The struggles of Xavier’s offense have been documented well here and elsewhere. The Musketeers three point shooting has been an issue, but much else has gone wrong on the offensive end so far this year. There’s hope in the shape of the debut of Kyky Tandy and a regression to the mean when it comes to three point shooting, but until then something old has become new to propel Xavier to a 4-0 start.
Xavier was, at one point, a program built on ferocious defense. Skip Prosser ran the X-Press with James Posey at the front and all manner of turnovers (29.4% rate one year) behind. After that came Thad Matta, whose teams never finished worse than 29th in the nation in defensive efficiency and suffocated three point shooters while finishing 1st, 4th, 34th in free throw rate allowed. Sean Miller had one excellent defensive team, his last, but by then Xavier was a program in transition.
Sean Miller also became the first coach to put a Xavier team in the top 15 in offensive efficiency, landing teams at 8th and 12th.

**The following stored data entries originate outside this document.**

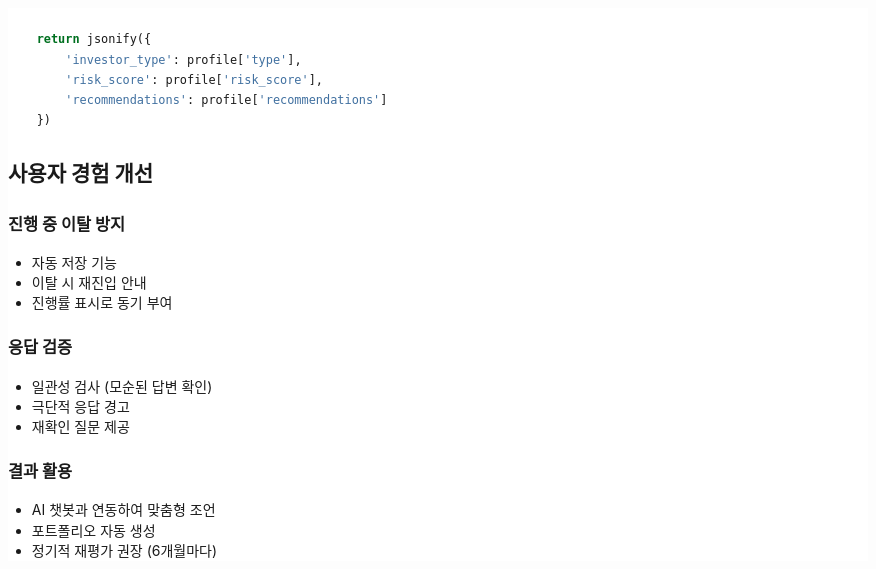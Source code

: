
 ```python
    
    return jsonify({
        'investor_type': profile['type'],
        'risk_score': profile['risk_score'],
        'recommendations': profile['recommendations']
    })
```

## 사용자 경험 개선

### 진행 중 이탈 방지
- 자동 저장 기능
- 이탈 시 재진입 안내
- 진행률 표시로 동기 부여

### 응답 검증
- 일관성 검사 (모순된 답변 확인)
- 극단적 응답 경고
- 재확인 질문 제공

### 결과 활용
- AI 챗봇과 연동하여 맞춤형 조언
- 포트폴리오 자동 생성
- 정기적 재평가 권장 (6개월마다)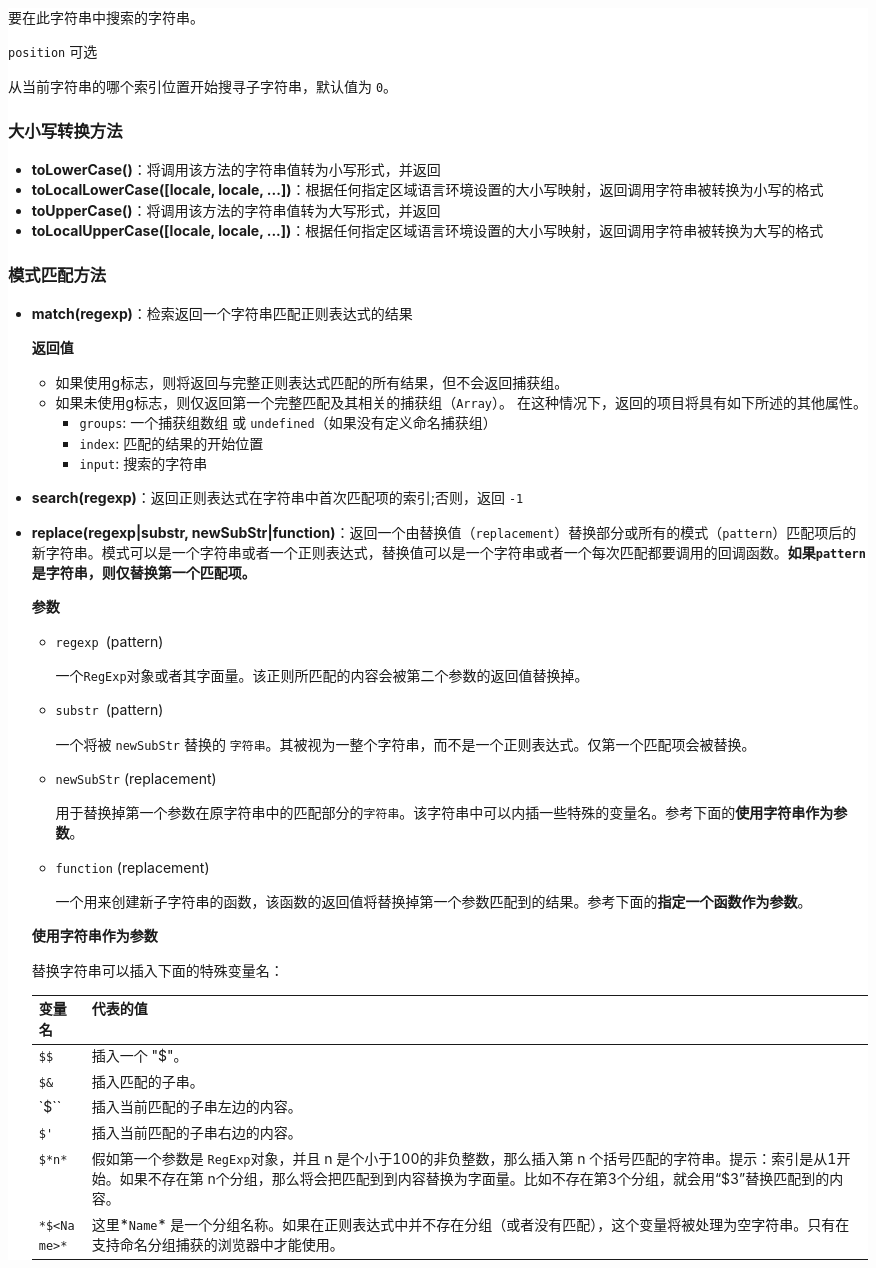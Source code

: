   要在此字符串中搜索的字符串。

  `position` 可选

  从当前字符串的哪个索引位置开始搜寻子字符串，默认值为 `0`。

### 大小写转换方法

+ **toLowerCase()**：将调用该方法的字符串值转为小写形式，并返回
+ **toLocalLowerCase([locale, locale, ...])**：根据任何指定区域语言环境设置的大小写映射，返回调用字符串被转换为小写的格式
+ **toUpperCase()**：将调用该方法的字符串值转为大写形式，并返回
+ **toLocalUpperCase([locale, locale, ...])**：根据任何指定区域语言环境设置的大小写映射，返回调用字符串被转换为大写的格式



### 模式匹配方法

+ **match(regexp)**：检索返回一个字符串匹配正则表达式的结果

  **返回值**

  - 如果使用g标志，则将返回与完整正则表达式匹配的所有结果，但不会返回捕获组。
  - 如果未使用g标志，则仅返回第一个完整匹配及其相关的捕获组（`Array`）。 在这种情况下，返回的项目将具有如下所述的其他属性。
    - `groups`: 一个捕获组数组 或 `undefined`（如果没有定义命名捕获组）
    - `index`: 匹配的结果的开始位置
    - `input`: 搜索的字符串

+ **search(regexp)**：返回正则表达式在字符串中首次匹配项的索引;否则，返回 `-1`

+ **replace(regexp|substr, newSubStr|function)**：返回一个由替换值（`replacement`）替换部分或所有的模式（`pattern`）匹配项后的新字符串。模式可以是一个字符串或者一个正则表达式，替换值可以是一个字符串或者一个每次匹配都要调用的回调函数。**如果`pattern`是字符串，则仅替换第一个匹配项。**

  **参数**

  - `regexp `(pattern)

    一个`RegExp`对象或者其字面量。该正则所匹配的内容会被第二个参数的返回值替换掉。

  - `substr `(pattern)

    一个将被 `newSubStr` 替换的 `字符串`。其被视为一整个字符串，而不是一个正则表达式。仅第一个匹配项会被替换。

  - `newSubStr` (replacement)

    用于替换掉第一个参数在原字符串中的匹配部分的`字符串`。该字符串中可以内插一些特殊的变量名。参考下面的**使用字符串作为参数**。

  - `function` (replacement)

    一个用来创建新子字符串的函数，该函数的返回值将替换掉第一个参数匹配到的结果。参考下面的**指定一个函数作为参数**。

  **使用字符串作为参数**

  替换字符串可以插入下面的特殊变量名：

  | 变量名      | 代表的值                                                     |
  | ----------- | ------------------------------------------------------------ |
  | `$$`        | 插入一个 "$"。                                               |
  | `$&`        | 插入匹配的子串。                                             |
  | `$``        | 插入当前匹配的子串左边的内容。                               |
  | `$'`        | 插入当前匹配的子串右边的内容。                               |
  | `$*n*`      | 假如第一个参数是 `RegExp`对象，并且 n 是个小于100的非负整数，那么插入第 n 个括号匹配的字符串。提示：索引是从1开始。如果不存在第 n个分组，那么将会把匹配到到内容替换为字面量。比如不存在第3个分组，就会用“$3”替换匹配到的内容。 |
  | `*$<Name>*` | 这里*`Name`* 是一个分组名称。如果在正则表达式中并不存在分组（或者没有匹配），这个变量将被处理为空字符串。只有在支持命名分组捕获的浏览器中才能使用。 |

Chris Mack took over a team that was used to playing great offense sometimes at the expense of defense. Except for the rebuilding team and the statistical outlier that is the brawl year, Mack never had a team worse than 46th in the nation in offense. Defensively though, things started to slip.
Xavier never really went completely in the tank on defense, but they weren’t what they had been. Under Matta they had been consistently elite, under Miller they still finished 39th and 12th his last two seasons. Under Mack the offense became excellent, but the defense suffered, finishing in the top 50 only twice in nine season. The team was still successful, but in a completely different manner than they had been. Mack’s final team was eighth in the nation with an offensive efficiency of 120.1, far and away the highest the Musketeers have ever achieved.
Now, the pendulum is slowly swinging back the other way. Over the last 11 games last season and so far this year the Musketeers defense has been amongst the best in the nation. They likely peaked by holding Villanova’s 16th best offense to .90 points per possession and an offensive efficiency of 89.7 in a win last season. That came against a great offense, but Xavier was even more ruthless in beating a very good Missouri by allowing only 58 points in 80 possessions (.72 PPP) and an offensive efficiency of 72.5.
The defense has been excellent in almost all facets as well. Rather than focusing on one area like the Prosser pressing teams or Matta’s emphasis on pressuring shots, this squad has thus far done everything well. Teams shoot poorly behind the arc (25.6%), poorly inside the arc (47.1%), turn the ball over a lot (25%), and don’t get their misses (20% OR rate) when playing the Musketeers. Xavier doesn’t block many shots, but they do almost everything else extremely well. There isn’t an easy way to get buckets against this team.
With an offense that can’t get going, a great defense is absolutely necessary. The Musketeers aren’t likely going far without patching something together on the offensive end, but their defense means that the offense doesn’t have to take great leaps and bounds to make Xavier competitive. It’s something of a return to a bygone era of Xavier basketball, but it’s exactly what the current iteration of the Musketeers needs.